During last year’s Academy Awards, Bong Joon-ho, the Korean director of Parasite, the first non-English language Best Picture winner in Oscar history, had a message for U.S. audiences:
“Once you overcome the one-inch-tall barrier of subtitles,” Bong said following his dual win for Best Picture and Best Director, “you will be introduced to so many more amazing films.”
This year, he ditched the subtitles entirely.
Presenting the 2021 award for Best Director, Bong, in a segment taped from a theater in Seoul, introduced the nominees in Korean.
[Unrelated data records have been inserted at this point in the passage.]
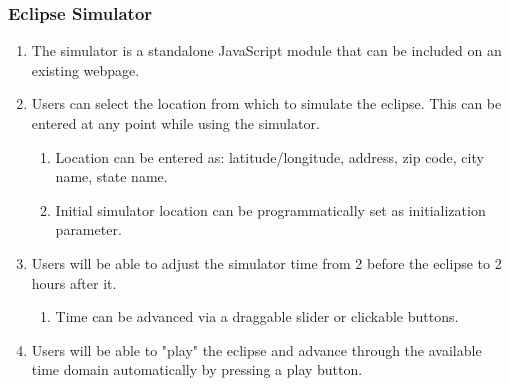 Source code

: \documentclass[10pt, onecolumn, draftclsnofoot, letterpaper, compsoc]{IEEEtran}
\begin{document}
\subsubsection{Eclipse Simulator}
	\begin{enumerate}
		\item The simulator is a standalone JavaScript module that can
		be included on an existing webpage.

		\item Users can select the location from which to simulate the eclipse.
		This can be entered at any point while using the simulator.
		\begin{enumerate}
			\item Location can be entered as: latitude/longitude, address, zip code,
			city name, state name.
			\item Initial simulator location can be programmatically set as
			initialization parameter.
		\end{enumerate}

		\item Users will be able to adjust the simulator time from 2 before
		the eclipse to 2 hours after it.
		\begin{enumerate}
			\item Time can be advanced via a draggable slider or clickable buttons.
		\end{enumerate}

        \item Users will be able to "play" the eclipse and advance through the available time
        domain automatically by pressing a play button.

	\end{enumerate}
\end{document}
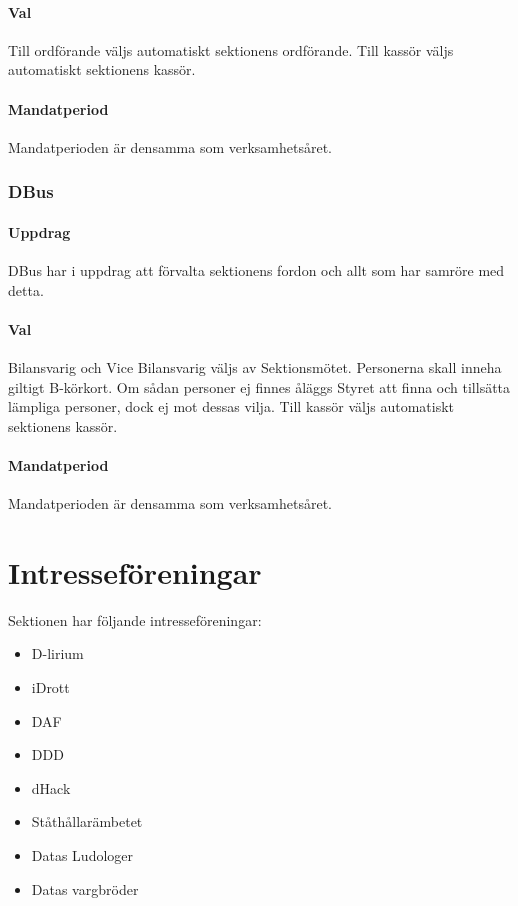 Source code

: \documentclass[a4paper, 10pt]{article}
\begin{document}
\paragraph{Val\\}
Till ordförande väljs automatiskt sektionens ordförande. Till kassör väljs automatiskt sektionens kassör.
\paragraph{Mandatperiod\\}
Mandatperioden är densamma som verksamhetsåret.
\subsubsection{DBus}
\paragraph{Uppdrag\\}
DBus har i uppdrag att förvalta sektionens fordon och allt som har samröre med detta.
\paragraph{Val\\}
Bilansvarig och Vice Bilansvarig väljs av Sektionsmötet. Personerna skall inneha giltigt B-körkort. Om sådan personer ej finnes åläggs Styret att finna och tillsätta lämpliga personer, dock ej mot dessas vilja. Till kassör väljs automatiskt sektionens kassör.
\paragraph{Mandatperiod\\}
Mandatperioden är densamma som verksamhetsåret.
\newpage
\section{Intresseföreningar}
Sektionen har följande intresseföreningar:
\begin{itemize}
  \item D-lirium 
  \item iDrott 
  \item DAF 
  \item DDD
  \item dHack
  \item Ståthållarämbetet
  \item Datas Ludologer 
  \item Datas vargbröder
\end{itemize}
\end{document}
He spoke at length with no subtitles, alone in the theater for a few moments before his translator Sharon Choi appeared in frame to deliver his statement in English — in which he asked this year’s nominees to define directing in about 20 seconds before announcing the winner of this year’s Best Director trophy, Chloé Zhao.
It was a subversive moment in an experimental ceremony, a relaxed flex from Bong that furthered his quiet fight against Hollywood biases that box out foreign-language cinema as something other.
every winner should just give a speech in the language they’re most comfortable in— E. Alex Jung (@e_alexjung) April 26, 2021
In a night meant to celebrate movies and how they connect us — especially in a pandemic year — the practice of awards presenters and recipients speaking in whatever language they find comfortable is a simple, moving way to further speak to the empathetic power of cinema.